Business Context
NorthStar Lending, a digital consumer lender processing ~250K applications per quarter, wants a credit risk model to predict whether an applicant will default within 12 months. The current team reports very high training accuracy but unstable validation performance, and they want you to diagnose and reduce overfitting before deployment.
Dataset
You are given a historical application dataset with applicant, credit bureau, and early repayment behavior features.
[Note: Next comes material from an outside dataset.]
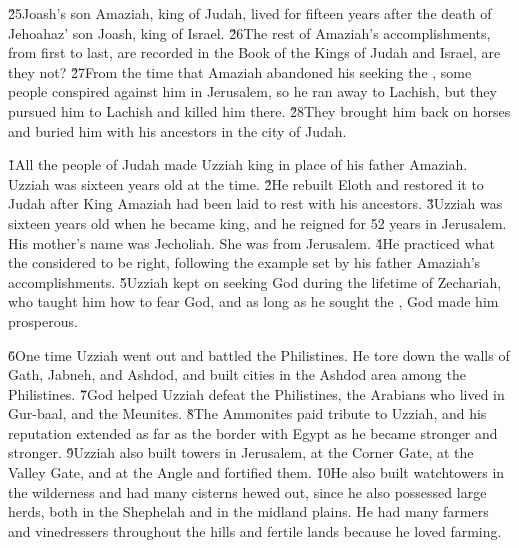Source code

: \v{25}Joash's son Amaziah, king of Judah, lived for fifteen years after the death of Jehoahaz' son Joash, king of Israel. \v{26}The rest of Amaziah's accomplishments, from first to last, are recorded in the Book of the Kings of Judah and Israel, are they not? \v{27}From the time that Amaziah abandoned his seeking the , some people conspired against him in Jerusalem, so he ran away to Lachish, but they pursued him to Lachish and killed him there. \v{28}They brought him back on horses and buried him with his ancestors in the city of Judah.

\v{1}All the people of Judah made Uzziah king in place of his father Amaziah. Uzziah was sixteen years old at the time. \v{2}He rebuilt Eloth and restored it to Judah after King Amaziah had been laid to rest with his ancestors. \v{3}Uzziah was sixteen years old when he became king, and he reigned for 52 years in Jerusalem. His mother's name was Jecholiah. She was from Jerusalem. \v{4}He practiced what the  considered to be right, following the example set by his father Amaziah's accomplishments. \v{5}Uzziah kept on seeking God during the lifetime of Zechariah, who taught him how to fear God, and as long as he sought the , God made him prosperous.

\v{6}One time Uzziah went out and battled the Philistines. He tore down the walls of Gath, Jabneh, and Ashdod, and built cities in the Ashdod area among the Philistines. \v{7}God helped Uzziah defeat the Philistines, the Arabians who lived in Gur-baal, and the Meunites. \v{8}The Ammonites paid tribute to Uzziah, and his reputation extended as far as the border with Egypt as he became stronger and stronger. \v{9}Uzziah also built towers in Jerusalem, at the Corner Gate, at the Valley Gate, and at the Angle and fortified them. \v{10}He also built watchtowers in the wilderness and had many cisterns hewed out, since he also possessed large herds, both in the Shephelah and in the midland plains. He had many farmers and vinedressers throughout the hills and fertile lands because he loved farming.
| Feature Group | Count | Examples |
|---|
| Applicant demographics | 6 | age, employment_status, annual_income, housing_status |
| Credit bureau variables | 12 | fico_band, revolving_utilization, delinquencies_24m, inquiries_6m |
| Loan attributes | 7 | loan_amount, term_months, interest_rate, purpose |
| Behavioral features | 5 | first_payment_delay_days, autopay_enabled, early_balance_drop |
| Engineered ratios | 4 | debt_to_income, utilization_to_limit, payment_to_income |
- Size: 120K loans, 34 input features
- Target: Binary — defaulted within 12 months (1) vs did not default (0)
- Class balance: 18% positive, 82% negative
- Missing data: ~9% missing in bureau variables, ~3% missing in income-related fields
Success Criteria
A strong solution should:
- Explain what overfitting is in practical terms using train vs validation behavior
- Build at least one intentionally overfit baseline and one improved model
- Achieve ROC-AUC >= 0.78 and validation-to-test ROC-AUC gap <= 0.03
- Show how regularization and cross-validation improve generalization
Constraints
- Inference must complete in under 50 ms per application
- Risk and compliance teams require interpretable feature effects
- Retraining will happen monthly on a batch pipeline
Deliverables
- Define overfitting and show how to detect it from model performance.
- Train a high-variance baseline model and quantify the generalization gap.
- Build a regularized production candidate and justify the choice.
- Compare train, validation, and test metrics using cross-validation.
- Recommend concrete steps to prevent overfitting in future model updates.